*** Opening of RECORDED INFORMATION ***

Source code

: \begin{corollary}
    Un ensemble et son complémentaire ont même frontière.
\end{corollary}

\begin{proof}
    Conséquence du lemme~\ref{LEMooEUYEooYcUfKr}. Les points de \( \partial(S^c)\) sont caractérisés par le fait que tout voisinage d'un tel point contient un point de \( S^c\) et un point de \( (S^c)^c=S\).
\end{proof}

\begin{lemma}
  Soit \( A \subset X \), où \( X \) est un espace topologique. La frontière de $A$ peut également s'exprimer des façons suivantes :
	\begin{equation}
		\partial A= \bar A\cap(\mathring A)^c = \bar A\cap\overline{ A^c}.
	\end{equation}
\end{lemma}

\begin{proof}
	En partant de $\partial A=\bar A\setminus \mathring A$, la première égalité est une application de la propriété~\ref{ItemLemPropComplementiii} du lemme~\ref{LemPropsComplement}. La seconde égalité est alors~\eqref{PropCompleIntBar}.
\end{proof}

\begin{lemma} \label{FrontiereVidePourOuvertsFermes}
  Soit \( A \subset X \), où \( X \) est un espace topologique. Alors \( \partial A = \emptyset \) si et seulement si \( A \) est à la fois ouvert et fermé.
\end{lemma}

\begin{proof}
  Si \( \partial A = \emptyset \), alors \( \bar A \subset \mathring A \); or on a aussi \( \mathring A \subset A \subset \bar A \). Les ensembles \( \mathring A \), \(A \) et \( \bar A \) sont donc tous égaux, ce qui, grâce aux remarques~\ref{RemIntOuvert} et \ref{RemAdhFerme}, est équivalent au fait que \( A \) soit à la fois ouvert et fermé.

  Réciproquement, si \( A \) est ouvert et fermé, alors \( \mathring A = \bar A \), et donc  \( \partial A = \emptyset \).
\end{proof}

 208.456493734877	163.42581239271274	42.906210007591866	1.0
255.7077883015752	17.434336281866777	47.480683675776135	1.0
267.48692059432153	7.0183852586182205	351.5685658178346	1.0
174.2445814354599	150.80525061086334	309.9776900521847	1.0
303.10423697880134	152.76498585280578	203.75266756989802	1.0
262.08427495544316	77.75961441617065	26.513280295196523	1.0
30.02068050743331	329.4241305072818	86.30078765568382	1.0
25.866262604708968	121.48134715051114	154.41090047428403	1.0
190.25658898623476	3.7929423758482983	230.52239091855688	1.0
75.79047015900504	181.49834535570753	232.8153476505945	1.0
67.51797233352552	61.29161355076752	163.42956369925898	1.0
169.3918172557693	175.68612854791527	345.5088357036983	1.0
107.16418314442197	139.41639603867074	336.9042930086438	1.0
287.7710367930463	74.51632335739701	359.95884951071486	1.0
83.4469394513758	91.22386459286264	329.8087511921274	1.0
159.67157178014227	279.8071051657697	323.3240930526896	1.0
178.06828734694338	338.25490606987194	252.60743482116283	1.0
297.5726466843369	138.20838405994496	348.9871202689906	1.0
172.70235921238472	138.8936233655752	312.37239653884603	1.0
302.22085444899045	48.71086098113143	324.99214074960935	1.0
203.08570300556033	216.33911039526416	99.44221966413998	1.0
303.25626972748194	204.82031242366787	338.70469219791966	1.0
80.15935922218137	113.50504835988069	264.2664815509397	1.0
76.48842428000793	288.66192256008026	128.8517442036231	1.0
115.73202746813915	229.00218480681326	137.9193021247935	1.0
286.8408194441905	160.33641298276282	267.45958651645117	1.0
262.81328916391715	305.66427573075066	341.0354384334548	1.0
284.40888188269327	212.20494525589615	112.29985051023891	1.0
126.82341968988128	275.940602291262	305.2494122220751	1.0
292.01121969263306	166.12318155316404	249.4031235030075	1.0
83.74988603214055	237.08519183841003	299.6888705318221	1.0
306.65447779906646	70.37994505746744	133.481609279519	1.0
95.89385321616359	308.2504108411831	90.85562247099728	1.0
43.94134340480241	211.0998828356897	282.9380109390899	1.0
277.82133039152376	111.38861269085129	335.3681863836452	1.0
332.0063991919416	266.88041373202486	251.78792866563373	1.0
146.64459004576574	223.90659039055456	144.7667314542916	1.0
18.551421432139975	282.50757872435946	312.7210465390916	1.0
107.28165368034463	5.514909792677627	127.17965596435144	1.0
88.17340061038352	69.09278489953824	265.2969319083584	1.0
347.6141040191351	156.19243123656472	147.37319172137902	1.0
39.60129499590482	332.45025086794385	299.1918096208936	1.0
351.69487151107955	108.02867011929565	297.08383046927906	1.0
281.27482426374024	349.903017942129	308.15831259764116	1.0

*** Close of RECORDED INFORMATION ***

WHAT THIS TASK INVOLVES -
Repeat the material above in its entirety, exactly.

ANSWER TO THIS TASK -
Source code

: \begin{corollary}
    Un ensemble et son complémentaire ont même frontière.
\end{corollary}

\begin{proof}
    Conséquence du lemme~\ref{LEMooEUYEooYcUfKr}. Les points de \( \partial(S^c)\) sont caractérisés par le fait que tout voisinage d'un tel point contient un point de \( S^c\) et un point de \( (S^c)^c=S\).
\end{proof}

\begin{lemma}
  Soit \( A \subset X \), où \( X \) est un espace topologique. La frontière de $A$ peut également s'exprimer des façons suivantes :
	\begin{equation}
		\partial A= \bar A\cap(\mathring A)^c = \bar A\cap\overline{ A^c}.
	\end{equation}
\end{lemma}

\begin{proof}
	En partant de $\partial A=\bar A\setminus \mathring A$, la première égalité est une application de la propriété~\ref{ItemLemPropComplementiii} du lemme~\ref{LemPropsComplement}. La seconde égalité est alors~\eqref{PropCompleIntBar}.
\end{proof}

\begin{lemma} \label{FrontiereVidePourOuvertsFermes}
  Soit \( A \subset X \), où \( X \) est un espace topologique. Alors \( \partial A = \emptyset \) si et seulement si \( A \) est à la fois ouvert et fermé.
\end{lemma}

\begin{proof}
  Si \( \partial A = \emptyset \), alors \( \bar A \subset \mathring A \); or on a aussi \( \mathring A \subset A \subset \bar A \). Les ensembles \( \mathring A \), \(A \) et \( \bar A \) sont donc tous égaux, ce qui, grâce aux remarques~\ref{RemIntOuvert} et \ref{RemAdhFerme}, est équivalent au fait que \( A \) soit à la fois ouvert et fermé.

  Réciproquement, si \( A \) est ouvert et fermé, alors \( \mathring A = \bar A \), et donc  \( \partial A = \emptyset \).
\end{proof}

 208.456493734877	163.42581239271274	42.906210007591866	1.0
255.7077883015752	17.434336281866777	47.480683675776135	1.0
267.48692059432153	7.0183852586182205	351.5685658178346	1.0
174.2445814354599	150.80525061086334	309.9776900521847	1.0
303.10423697880134	152.76498585280578	203.75266756989802	1.0
262.08427495544316	77.75961441617065	26.513280295196523	1.0
30.02068050743331	329.4241305072818	86.30078765568382	1.0
25.866262604708968	121.48134715051114	154.41090047428403	1.0
190.25658898623476	3.7929423758482983	230.52239091855688	1.0
75.79047015900504	181.49834535570753	232.8153476505945	1.0
67.51797233352552	61.29161355076752	163.42956369925898	1.0
169.3918172557693	175.68612854791527	345.5088357036983	1.0
107.16418314442197	139.41639603867074	336.9042930086438	1.0
287.7710367930463	74.51632335739701	359.95884951071486	1.0
83.4469394513758	91.22386459286264	329.8087511921274	1.0
159.67157178014227	279.8071051657697	323.3240930526896	1.0
178.06828734694338	338.25490606987194	252.60743482116283	1.0
297.5726466843369	138.20838405994496	348.9871202689906	1.0
172.70235921238472	138.8936233655752	312.37239653884603	1.0
302.22085444899045	48.71086098113143	324.99214074960935	1.0
203.08570300556033	216.33911039526416	99.44221966413998	1.0
303.25626972748194	204.82031242366787	338.70469219791966	1.0
80.15935922218137	113.50504835988069	264.2664815509397	1.0
76.48842428000793	288.66192256008026	128.8517442036231	1.0
115.73202746813915	229.00218480681326	137.9193021247935	1.0
286.8408194441905	160.33641298276282	267.45958651645117	1.0
262.81328916391715	305.66427573075066	341.0354384334548	1.0
284.40888188269327	212.20494525589615	112.29985051023891	1.0
126.82341968988128	275.940602291262	305.2494122220751	1.0
292.01121969263306	166.12318155316404	249.4031235030075	1.0
83.74988603214055	237.08519183841003	299.6888705318221	1.0
306.65447779906646	70.37994505746744	133.481609279519	1.0
95.89385321616359	308.2504108411831	90.85562247099728	1.0
43.94134340480241	211.0998828356897	282.9380109390899	1.0
277.82133039152376	111.38861269085129	335.3681863836452	1.0
332.0063991919416	266.88041373202486	251.78792866563373	1.0
146.64459004576574	223.90659039055456	144.7667314542916	1.0
18.551421432139975	282.50757872435946	312.7210465390916	1.0
107.28165368034463	5.514909792677627	127.17965596435144	1.0
88.17340061038352	69.09278489953824	265.2969319083584	1.0
347.6141040191351	156.19243123656472	147.37319172137902	1.0
39.60129499590482	332.45025086794385	299.1918096208936	1.0
351.69487151107955	108.02867011929565	297.08383046927906	1.0
281.27482426374024	349.903017942129	308.15831259764116	1.0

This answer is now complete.